**What to work on:** Since pictures are not wanted, repeat only the text of the records, word for word.

*** Material for this task

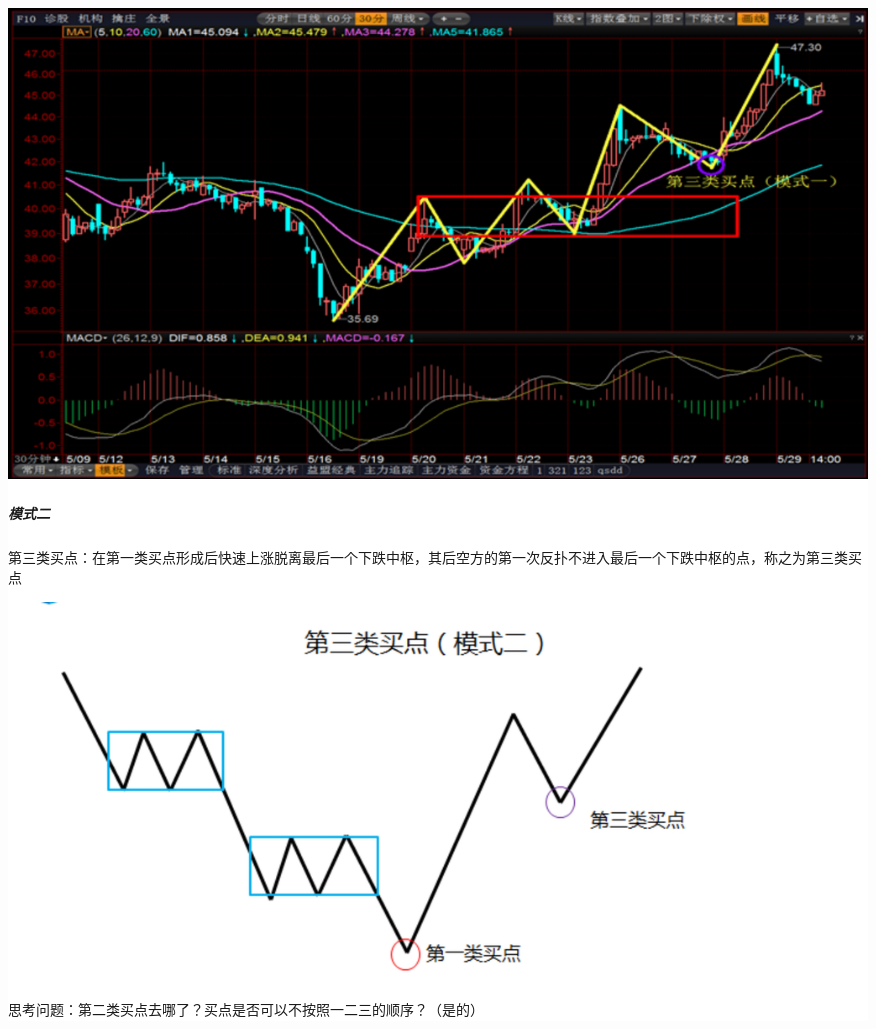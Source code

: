 ![img](./都业华缠论/wpsRtwmIC.jpg)

##### 模式二

第三类买点：在第一类买点形成后快速上涨脱离最后一个下跌中枢，其后空方的第一次反扑不进入最后一个下跌中枢的点，称之为第三类买点

![img](./都业华缠论/wpsD44rWu.jpg)

思考问题：第二类买点去哪了？买点是否可以不按照一二三的顺序？（是的）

******

**Written solution:**
Source code

: ![img](./都业华缠论/wpsRtwmIC.jpg)

##### 模式二

第三类买点：在第一类买点形成后快速上涨脱离最后一个下跌中枢，其后空方的第一次反扑不进入最后一个下跌中枢的点，称之为第三类买点

![img](./都业华缠论/wpsD44rWu.jpg)

思考问题：第二类买点去哪了？买点是否可以不按照一二三的顺序？（是的）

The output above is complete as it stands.